30 June 2010

Climate change: no need for an inquiry on the science


In a letter to the editor published in today’s edition of The Australian Financial Review, former Treasury Deputy Secretary Des Moore, now Director, Institute of Private Enterprise, writes about Prime Minister Gillard’s comments on the need for a “lasting and deep community consensus on climate change”, and concludes:

Gillard would demonstrate her capacity as a leader if she established an independent public inquiry to test her belief in the need to reduce emissions of CO2.

I have news for Des Moore. An independent public inquiry on the effect of atmospheric carbon dioxide has been in progress for over 150 years, through the normal processes of peer reviewed published science.  To the extent that any science is ever settled, the core science of global warming is; it is very basic undergraduate physics, which has been confirmed experimentally for over 150 years. The arguments and uncertainties are about the secondary effects and the consequences.

-  A paper about the warming effect of the planet’s atmosphere was first published in 1824 by the great French mathematician and physicist Joseph Fourier, with a follow-up paper in 1827. Fourier established the concept of a planetary energy balance, a balance between the planet’s heat gain and its heat loss, and proposed that the atmosphere shifts the balance towards higher temperatures by slowing the heat loss.

-  Beginning in the late 1850s, the 19th century Irish physicist John Tyndall FRS undertook reliable experimental work which established that the warming effect was due to the absorption and re-radiation of infra-red radiation by a number of gases, notably water vapour, carbon dioxide and methane.

-  A quantitative analysis was undertaken in the 1890s by the Swedish physicist Svante Arrhenius, who was the first to predict that emissions of carbon dioxide from the burning of fossil fuels and other combustion processes would cause global warming.

-  The black body temperature of the earth – the temperature at which it would stabilise if all incoming radiation were absorbed and re-radiated - is 5.5 °C. Since the Earth's surface reflects about 28% of incoming sunlight, in the absence of the greenhouse effect the planet's mean temperature would be far lower - about -18 or -19 °C instead of the much higher current mean temperature, about 14 °C.

-  Given all of this, I think that the onus is on the climate change deniers to explain to the rest of us why adding about 30% to the burden of carbon dioxide in the atmosphere would not raise the temperature of the planet.

The theory is supported by a great deal of direct observation and measurement of global warming and of the secondary effects of that warming.

If Julia Gillard were to announce an independent inquiry into “the need to reduce emissions of CO2”, most reasonable Australians would draw a perfectly reasonable conclusion that she had taken leave of her senses.

There is a legitimate role for economists in the climate change debate, but their role begins where the science leaves off.
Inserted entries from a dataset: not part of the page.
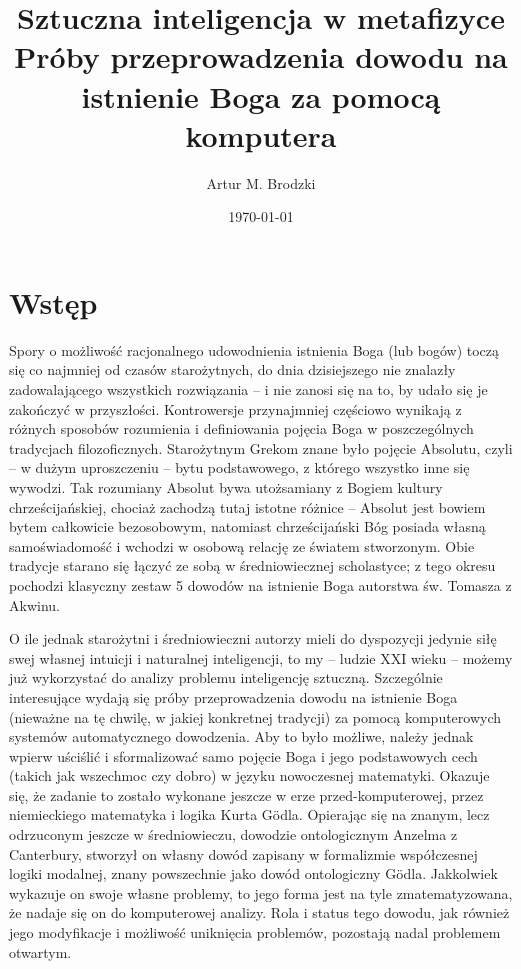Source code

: \documentclass[
    showauthor=true,   %
    showsubject=false, %
    showdate=true,     %
    hyphenation=true   %
]{src/wut-report}
\begin{document}

\author{Artur M. Brodzki}
\subject{KPF 2018Z}
\title{Sztuczna inteligencja w metafizyce \\
	   \normalsize Próby przeprowadzenia dowodu na istnienie Boga za pomocą komputera}
\date{\today}
\maketitle

\leftheader{\theauthor}
\rightheader{\thesubject}


\section{Wstęp} \label{sec:intro}
Spory o możliwość racjonalnego udowodnienia istnienia Boga (lub bogów) toczą się co najmniej od czasów starożytnych, do dnia dzisiejszego nie znalazły zadowalającego wszystkich rozwiązania -- i nie zanosi się na to, by udało się je zakończyć w przyszłości. Kontrowersje przynajmniej częściowo wynikają z różnych sposobów rozumienia i definiowania pojęcia Boga w poszczególnych tradycjach filozoficznych. Starożytnym Grekom znane było pojęcie Absolutu, czyli -- w dużym uproszczeniu -- bytu podstawowego, z którego wszystko inne się wywodzi. Tak rozumiany Absolut bywa utożsamiany z Bogiem kultury chrześcijańskiej, chociaż zachodzą tutaj istotne różnice -- Absolut jest bowiem bytem całkowicie bezosobowym, natomiast chrześcijański Bóg posiada własną samoświadomość i wchodzi w osobową relację ze światem stworzonym. Obie tradycje starano się łączyć ze sobą w średniowiecznej scholastyce; z tego okresu pochodzi klasyczny zestaw 5 dowodów na istnienie Boga autorstwa św. Tomasza z Akwinu.

O ile jednak starożytni i średniowieczni autorzy mieli do dyspozycji jedynie siłę swej własnej intuicji i naturalnej inteligencji, to my -- ludzie XXI wieku -- możemy już wykorzystać do analizy problemu inteligencję sztuczną. Szczególnie interesujące wydają się próby przeprowadzenia dowodu na istnienie Boga (nieważne na tę chwilę, w jakiej konkretnej tradycji) za pomocą komputerowych systemów automatycznego dowodzenia. Aby to było możliwe, należy jednak wpierw uściślić i sformalizować samo pojęcie Boga i jego podstawowych cech (takich jak wszechmoc czy dobro) w języku nowoczesnej matematyki. Okazuje się, że zadanie to zostało wykonane jeszcze w erze przed-komputerowej, przez niemieckiego matematyka i logika Kurta G\"odla. Opierając się na znanym, lecz odrzuconym jeszcze w średniowieczu, dowodzie ontologicznym Anzelma z Canterbury, stworzył on własny dowód zapisany w formalizmie współczesnej logiki modalnej, znany powszechnie jako dowód ontologiczny G\"odla. Jakkolwiek wykazuje on swoje własne problemy, to jego forma jest na tyle zmatematyzowana, że nadaje się on do komputerowej analizy. Rola i status tego dowodu, jak również jego modyfikacje i możliwość uniknięcia problemów, pozostają nadal problemem otwartym.
\end{document}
Science can tell us what we need to do; economics can tell us the most economically efficient ways to do what we need to do. We would all be better served, however, if people whose training is in law and economics rather than science would refrain from raising confusion about matters which they are equipped neither to understand nor debate.  The economics is challenging enough; leave the science to the scientists.